◆ EXERCISE GOAL
From the material that follows, please give the number of lines containing the string "Enumerazione", and that number alone.

++++ DATA FOR ANALYSIS

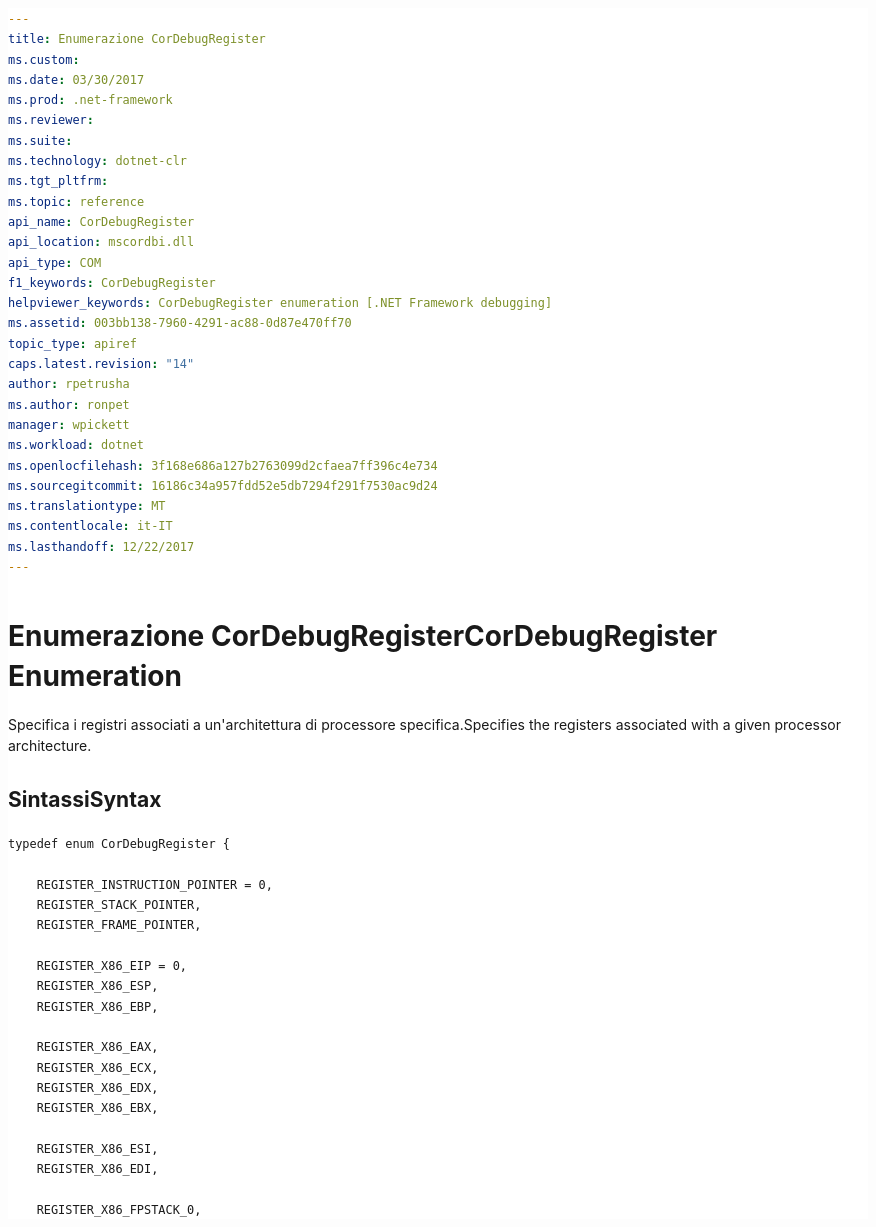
 ```yaml
---
title: Enumerazione CorDebugRegister
ms.custom: 
ms.date: 03/30/2017
ms.prod: .net-framework
ms.reviewer: 
ms.suite: 
ms.technology: dotnet-clr
ms.tgt_pltfrm: 
ms.topic: reference
api_name: CorDebugRegister
api_location: mscordbi.dll
api_type: COM
f1_keywords: CorDebugRegister
helpviewer_keywords: CorDebugRegister enumeration [.NET Framework debugging]
ms.assetid: 003bb138-7960-4291-ac88-0d87e470ff70
topic_type: apiref
caps.latest.revision: "14"
author: rpetrusha
ms.author: ronpet
manager: wpickett
ms.workload: dotnet
ms.openlocfilehash: 3f168e686a127b2763099d2cfaea7ff396c4e734
ms.sourcegitcommit: 16186c34a957fdd52e5db7294f291f7530ac9d24
ms.translationtype: MT
ms.contentlocale: it-IT
ms.lasthandoff: 12/22/2017
---
```

# <a name="cordebugregister-enumeration"></a><span data-ttu-id="18114-102">Enumerazione CorDebugRegister</span><span class="sxs-lookup"><span data-stu-id="18114-102">CorDebugRegister Enumeration</span></span>
<span data-ttu-id="18114-103">Specifica i registri associati a un'architettura di processore specifica.</span><span class="sxs-lookup"><span data-stu-id="18114-103">Specifies the registers associated with a given processor architecture.</span></span>  
  
## <a name="syntax"></a><span data-ttu-id="18114-104">Sintassi</span><span class="sxs-lookup"><span data-stu-id="18114-104">Syntax</span></span>  
  
```  
typedef enum CorDebugRegister {  
  
    REGISTER_INSTRUCTION_POINTER = 0,  
    REGISTER_STACK_POINTER,  
    REGISTER_FRAME_POINTER,  
  
    REGISTER_X86_EIP = 0,  
    REGISTER_X86_ESP,  
    REGISTER_X86_EBP,  
  
    REGISTER_X86_EAX,  
    REGISTER_X86_ECX,  
    REGISTER_X86_EDX,  
    REGISTER_X86_EBX,  
  
    REGISTER_X86_ESI,  
    REGISTER_X86_EDI,  
  
    REGISTER_X86_FPSTACK_0,  
```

++++++++

◆ OUTPUT
2